* **Task statement**:
Print out each entry below exactly; do not carry over any image.

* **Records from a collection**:
=-=-=-=-=

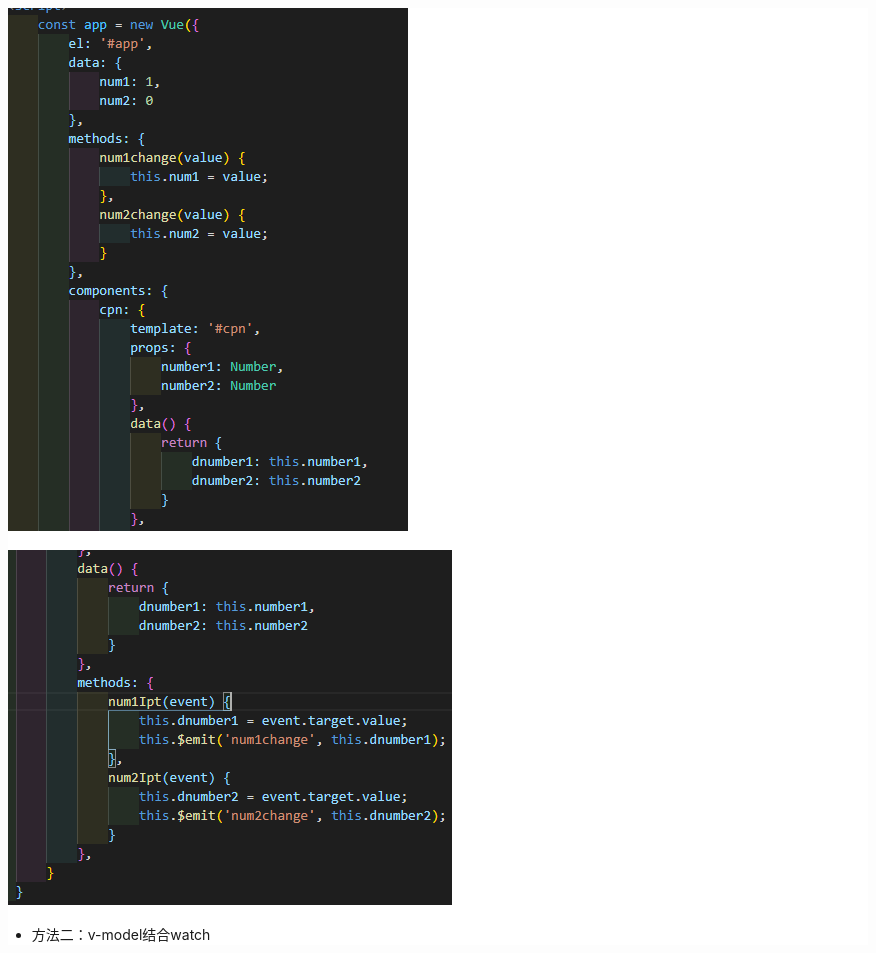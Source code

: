 ![image-20200812170437715](images/image-20200812170437715.png)

![](images/image-20200812170513362.png)

- 方法二：v-model结合watch

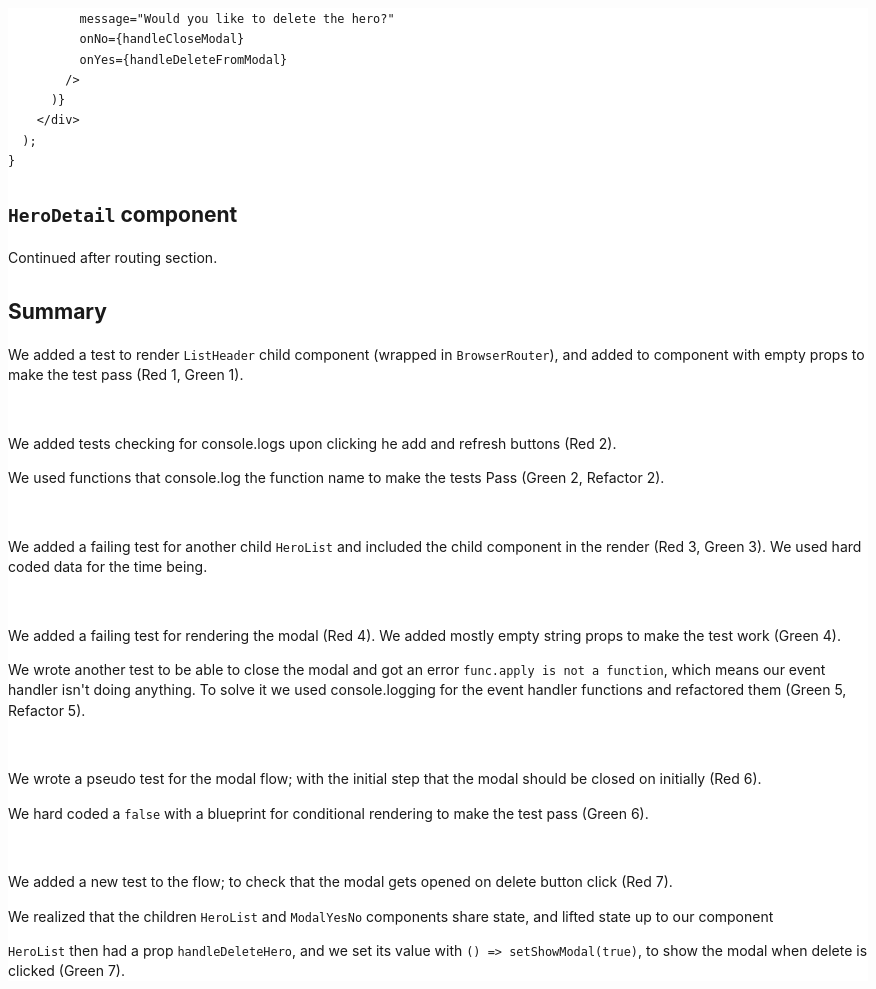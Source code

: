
 ```tsx
          message="Would you like to delete the hero?"
          onNo={handleCloseModal}
          onYes={handleDeleteFromModal}
        />
      )}
    </div>
  );
}
```

## `HeroDetail` component

Continued after routing section.

## Summary

We added a test to render `ListHeader` child component (wrapped in `BrowserRouter`), and added to component with empty props to make the test pass (Red 1, Green 1).

<br />

We added tests checking for console.logs upon clicking he add and refresh buttons (Red 2).

We used functions that console.log the function name to make the tests Pass (Green 2, Refactor 2).

<br />

We added a failing test for another child `HeroList` and included the child component in the render (Red 3, Green 3). We used hard coded data for the time being.

<br />

We added a failing test for rendering the modal (Red 4). We added mostly empty string props to make the test work (Green 4).

We wrote another test to be able to close the modal and got an error `func.apply is not a function`, which means our event handler isn't doing anything.
To solve it we used console.logging for the event handler functions and refactored them  (Green 5, Refactor 5).

<br />

We wrote a pseudo test for the modal flow; with the initial step that the modal should be closed on initially (Red 6).

We hard coded a `false` with a blueprint for conditional rendering to make the test pass (Green 6).

<br />

We added a new test to the flow; to check that the modal gets opened on delete button click (Red 7).

We realized that the children `HeroList` and `ModalYesNo` components share state, and lifted state up to our component

`HeroList` then had a prop `handleDeleteHero`, and we set its value with `() => setShowModal(true)`, to show the modal when delete is clicked (Green 7).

=-=-=-=-=

* **Result**:
Source code

: ![image-20200812170437715](images/image-20200812170437715.png)

![](images/image-20200812170513362.png)

- 方法二：v-model结合watch

Source code

:
 ```tsx
          message="Would you like to delete the hero?"
          onNo={handleCloseModal}
          onYes={handleDeleteFromModal}
        />
      )}
    </div>
  );
}
```

## `HeroDetail` component

Continued after routing section.

## Summary

We added a test to render `ListHeader` child component (wrapped in `BrowserRouter`), and added to component with empty props to make the test pass (Red 1, Green 1).

<br />

We added tests checking for console.logs upon clicking he add and refresh buttons (Red 2).

We used functions that console.log the function name to make the tests Pass (Green 2, Refactor 2).

<br />

We added a failing test for another child `HeroList` and included the child component in the render (Red 3, Green 3). We used hard coded data for the time being.

<br />

We added a failing test for rendering the modal (Red 4). We added mostly empty string props to make the test work (Green 4).

We wrote another test to be able to close the modal and got an error `func.apply is not a function`, which means our event handler isn't doing anything.
To solve it we used console.logging for the event handler functions and refactored them  (Green 5, Refactor 5).

<br />

We wrote a pseudo test for the modal flow; with the initial step that the modal should be closed on initially (Red 6).

We hard coded a `false` with a blueprint for conditional rendering to make the test pass (Green 6).

<br />

We added a new test to the flow; to check that the modal gets opened on delete button click (Red 7).

We realized that the children `HeroList` and `ModalYesNo` components share state, and lifted state up to our component

`HeroList` then had a prop `handleDeleteHero`, and we set its value with `() => setShowModal(true)`, to show the modal when delete is clicked (Green 7).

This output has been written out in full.